#### EXERCISE PROMPT
Beneath this line are the data; copy exactly the part of them that opens with the line containing "## How to Run" and closes with the line containing "npm install react-router-dom", and only that part.

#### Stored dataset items
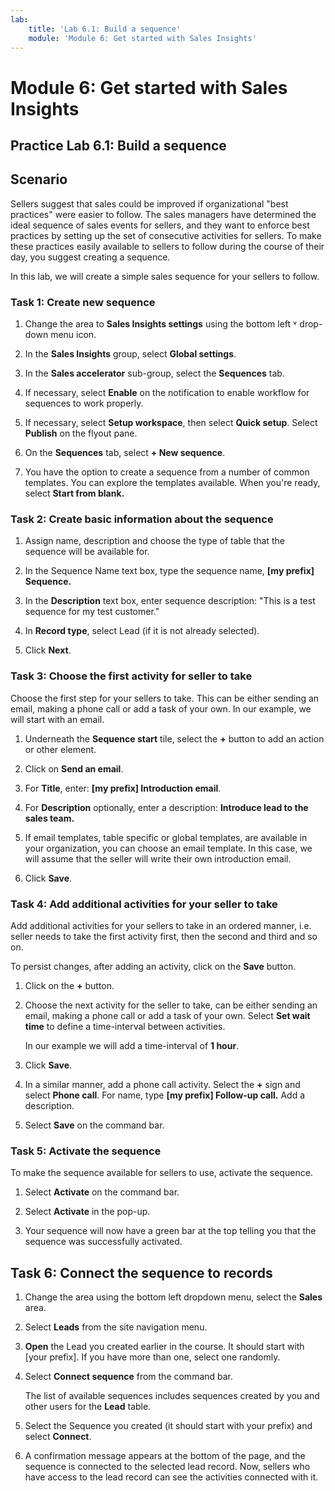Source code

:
 ```yaml
---
lab:
    title: 'Lab 6.1: Build a sequence'
    module: 'Module 6: Get started with Sales Insights'
---
```



Module 6: Get started with Sales Insights
==============================

## Practice Lab 6.1: Build a sequence 

Scenario
--------

Sellers suggest that sales could be improved if organizational "best practices" were easier to follow. The sales managers have determined the ideal sequence of sales events for sellers, and they want to enforce best practices by setting up the set of consecutive activities for sellers. To make these practices easily available to sellers to follow during the course of their day, you suggest creating a sequence.

In this lab, we will create a simple sales sequence for your sellers to follow.


### Task 1: Create new sequence

1. Change the area to **Sales Insights settings** using the bottom left &#709; drop-down menu icon.

2. In the **Sales Insights** group, select **Global settings**.

3. In the **Sales accelerator** sub-group, select the **Sequences** tab.

4. If necessary, select **Enable** on the notification to enable workflow for sequences to work properly.

5. If necessary, select **Setup workspace**, then select **Quick setup**. Select **Publish** on the flyout pane.

5. On the **Sequences** tab, select **+ New sequence**.

6. You have the option to create a sequence from a number of common templates. You can explore the templates available. When you're ready, select **Start from blank.** 


### Task 2: Create basic information about the sequence

1. Assign name, description and choose the type of table that the sequence will be available for.

2. In the Sequence Name text box, type the sequence name, **[my prefix] Sequence.** 

3. In the **Description** text box, enter sequence description: "This is a test sequence for my test customer."

4. In **Record type**, select Lead (if it is not already selected).

4. Click **Next**.


### Task 3: Choose the first activity for seller to take

Choose the first step for your sellers to take. This can be either sending an email, making a phone call or add a task of your own. In our example, we will start with an email. 

1. Underneath the **Sequence start** tile, select the **+** button to add an action or other element.

2. Click on **Send an email**. 

3. For **Title**, enter: **[my prefix] Introduction email**.

4. For **Description** optionally, enter a description: **Introduce lead to the sales team.**

5. If email templates, table specific or global templates, are available in your organization, you can choose an email template. In this case, we will assume that the seller will write their own introduction email.

6. Click **Save**.


### Task 4: Add additional activities for your seller to take

Add additional activities for your sellers to take in an ordered manner,
i.e. seller needs to take the first activity first, then the second and
third and so on.

To persist changes, after adding an activity, click on the **Save** button.

1. Click on the **+** button.

2. Choose the next activity for the seller to take, can be either sending
an email, making a phone call or add a task of your own. Select **Set wait time** to define a time-interval between activities. 

   In our example we will add a time-interval of **1 hour**.

3. Click **Save**.

4. In a similar manner, add a phone call activity. Select the **+** sign and select **Phone call**. For name, type **[my prefix] Follow-up call.** Add a description.

5. Select **Save** on the command bar.


### Task 5: Activate the sequence

To make the sequence available for sellers to use, activate the sequence. 

1. Select **Activate** on the command bar.

2. Select **Activate** in the pop-up. 

3. Your sequence will now have a green bar at the top telling you that the sequence was successfully activated.


## Task 6: Connect the sequence to records

1. Change the area using the bottom left dropdown menu, select the **Sales** area. 

2. Select **Leads** from the site navigation menu.

3. **Open** the Lead you created earlier in the course. It should start with [your prefix]. If you have more than one, select one randomly.

4. Select **Connect sequence** from the command bar.

   The list of available sequences includes sequences created by you and other users for the **Lead** table.

5. Select the Sequence you created (it should start with your prefix) and select **Connect**.

6. A confirmation message appears at the bottom of the page, and the sequence is connected to the selected lead record. Now, sellers who have access to the lead record can see the activities connected with it.
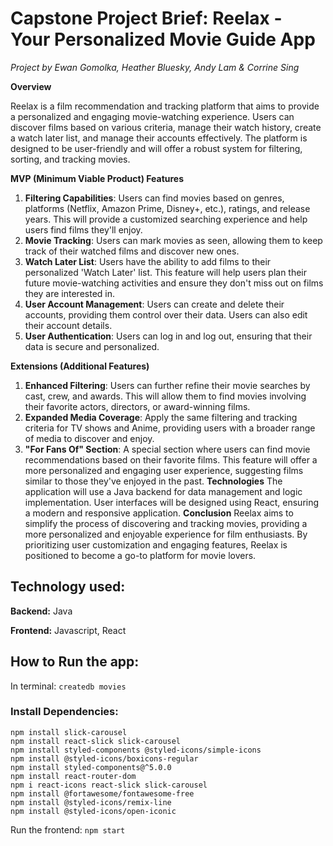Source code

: # Capstone Project Brief: Reelax - Your Personalized Movie Guide App
_Project by Ewan Gomolka, Heather Bluesky, Andy Lam & Corrine Sing_

**Overview**

Reelax is a film recommendation and tracking platform that aims to provide a personalized and engaging movie-watching experience. Users can discover films based on various criteria, manage their watch history, create a watch later list, and manage their accounts effectively. The platform is designed to be user-friendly and will offer a robust system for filtering, sorting, and tracking movies.



**MVP (Minimum Viable Product) Features**

1. **Filtering Capabilities**: Users can find movies based on genres, platforms (Netflix, Amazon Prime, Disney+, etc.), ratings, and release years. This will provide a customized searching experience and help users find films they'll enjoy.
2. **Movie Tracking**: Users can mark movies as seen, allowing them to keep track of their watched films and discover new ones.
3. **Watch Later List**: Users have the ability to add films to their personalized 'Watch Later' list. This feature will help users plan their future movie-watching activities and ensure they don't miss out on films they are interested in.
4. **User Account Management**: Users can create and delete their accounts, providing them control over their data. Users can also edit their account details.
5. **User Authentication**: Users can log in and log out, ensuring that their data is secure and personalized.



**Extensions (Additional Features)**
1. **Enhanced Filtering**: Users can further refine their movie searches by cast, crew, and awards. This will allow them to find movies involving their favorite actors, directors, or award-winning films.
2. **Expanded Media Coverage**: Apply the same filtering and tracking criteria for TV shows and Anime, providing users with a broader range of media to discover and enjoy.
3. **"For Fans Of" Section**: A special section where users can find movie recommendations based on their favorite films. This feature will offer a more personalized and engaging user experience, suggesting films similar to those they've enjoyed in the past.
**Technologies**
The application will use a Java backend for data management and logic implementation. User interfaces will be designed using React, ensuring a modern and responsive application.
**Conclusion**
Reelax aims to simplify the process of discovering and tracking movies, providing a more personalized and enjoyable experience for film enthusiasts. By prioritizing user customization and engaging features, Reelax is positioned to become a go-to platform for movie lovers.


## Technology used:

**Backend:** Java

**Frontend:** Javascript, React

## How to Run the app:
In terminal: `createdb movies`

### Install Dependencies:
``````
npm install slick-carousel
npm install react-slick slick-carousel
npm install styled-components @styled-icons/simple-icons
npm install @styled-icons/boxicons-regular
npm install styled-components@^5.0.0
npm install react-router-dom
npm i react-icons react-slick slick-carousel
npm install @fortawesome/fontawesome-free
npm install @styled-icons/remix-line
npm install @styled-icons/open-iconic
``````

Run the frontend: `npm start`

#### EXERCISE RESPONSE
## How to Run the app:
In terminal: `createdb movies`

### Install Dependencies:
``````
npm install slick-carousel
npm install react-slick slick-carousel
npm install styled-components @styled-icons/simple-icons
npm install @styled-icons/boxicons-regular
npm install styled-components@^5.0.0
npm install react-router-dom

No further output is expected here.